**WHAT TO WORK ON:**
What is needed is an exact copy of the lines in the listing below, from the one with "desafiante. Al contar" up to and including the one with "drásticamente distintas, desde", with no other lines.

-- MATERIAL TO PROCESS follows --

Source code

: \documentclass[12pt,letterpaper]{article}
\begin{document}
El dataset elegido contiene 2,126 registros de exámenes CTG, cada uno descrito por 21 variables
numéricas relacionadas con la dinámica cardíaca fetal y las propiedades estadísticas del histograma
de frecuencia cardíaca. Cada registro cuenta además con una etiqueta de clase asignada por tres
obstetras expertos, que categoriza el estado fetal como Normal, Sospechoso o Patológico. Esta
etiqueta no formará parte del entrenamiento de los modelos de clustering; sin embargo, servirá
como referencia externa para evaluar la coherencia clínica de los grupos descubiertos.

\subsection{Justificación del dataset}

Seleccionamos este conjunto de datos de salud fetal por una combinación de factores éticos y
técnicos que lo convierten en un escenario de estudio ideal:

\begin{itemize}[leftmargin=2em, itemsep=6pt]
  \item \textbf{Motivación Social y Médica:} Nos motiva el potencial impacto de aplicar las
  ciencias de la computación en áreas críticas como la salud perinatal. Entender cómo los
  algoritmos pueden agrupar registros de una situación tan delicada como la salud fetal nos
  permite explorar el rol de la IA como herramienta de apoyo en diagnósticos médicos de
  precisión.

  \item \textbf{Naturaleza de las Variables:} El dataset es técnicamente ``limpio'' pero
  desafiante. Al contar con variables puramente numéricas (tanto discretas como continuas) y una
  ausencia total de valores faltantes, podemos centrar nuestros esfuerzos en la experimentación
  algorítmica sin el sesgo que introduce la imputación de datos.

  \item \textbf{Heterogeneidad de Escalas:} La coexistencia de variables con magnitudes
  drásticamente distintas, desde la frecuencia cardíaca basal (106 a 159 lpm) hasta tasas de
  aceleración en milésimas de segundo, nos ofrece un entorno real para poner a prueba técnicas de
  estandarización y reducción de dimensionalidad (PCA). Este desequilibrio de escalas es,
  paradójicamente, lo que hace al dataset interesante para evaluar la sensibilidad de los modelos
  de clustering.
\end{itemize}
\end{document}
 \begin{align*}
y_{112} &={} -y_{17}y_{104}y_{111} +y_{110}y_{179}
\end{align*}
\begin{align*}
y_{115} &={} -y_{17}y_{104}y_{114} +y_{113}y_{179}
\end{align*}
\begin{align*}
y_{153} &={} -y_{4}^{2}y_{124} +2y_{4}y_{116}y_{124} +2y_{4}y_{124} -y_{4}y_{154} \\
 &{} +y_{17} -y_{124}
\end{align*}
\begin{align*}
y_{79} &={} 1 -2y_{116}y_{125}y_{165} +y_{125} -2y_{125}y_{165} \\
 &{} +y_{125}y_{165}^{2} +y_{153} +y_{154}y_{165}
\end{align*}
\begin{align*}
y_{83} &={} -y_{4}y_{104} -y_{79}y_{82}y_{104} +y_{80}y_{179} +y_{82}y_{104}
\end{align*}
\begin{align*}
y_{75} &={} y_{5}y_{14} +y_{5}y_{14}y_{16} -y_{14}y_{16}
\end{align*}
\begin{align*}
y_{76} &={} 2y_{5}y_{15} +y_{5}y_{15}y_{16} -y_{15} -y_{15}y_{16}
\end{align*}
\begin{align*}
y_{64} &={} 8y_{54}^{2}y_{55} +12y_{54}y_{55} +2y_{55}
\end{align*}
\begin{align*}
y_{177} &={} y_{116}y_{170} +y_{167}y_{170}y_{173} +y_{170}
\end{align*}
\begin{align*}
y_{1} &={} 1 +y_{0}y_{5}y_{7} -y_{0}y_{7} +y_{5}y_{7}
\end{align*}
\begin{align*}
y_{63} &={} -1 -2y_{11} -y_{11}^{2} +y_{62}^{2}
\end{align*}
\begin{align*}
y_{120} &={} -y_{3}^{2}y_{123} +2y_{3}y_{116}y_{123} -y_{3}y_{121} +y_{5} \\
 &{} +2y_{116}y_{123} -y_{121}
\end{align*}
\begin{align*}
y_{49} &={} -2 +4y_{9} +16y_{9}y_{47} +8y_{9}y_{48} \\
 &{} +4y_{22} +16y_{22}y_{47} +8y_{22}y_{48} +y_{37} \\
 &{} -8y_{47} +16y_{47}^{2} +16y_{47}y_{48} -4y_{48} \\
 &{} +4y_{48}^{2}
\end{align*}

-- MATERIAL TO PROCESS concluded --

**OUTPUT:**
  desafiante. Al contar con variables puramente numéricas (tanto discretas como continuas) y una
  ausencia total de valores faltantes, podemos centrar nuestros esfuerzos en la experimentación
  algorítmica sin el sesgo que introduce la imputación de datos.

  \item \textbf{Heterogeneidad de Escalas:} La coexistencia de variables con magnitudes
  drásticamente distintas, desde la frecuencia cardíaca basal (106 a 159 lpm) hasta tasas de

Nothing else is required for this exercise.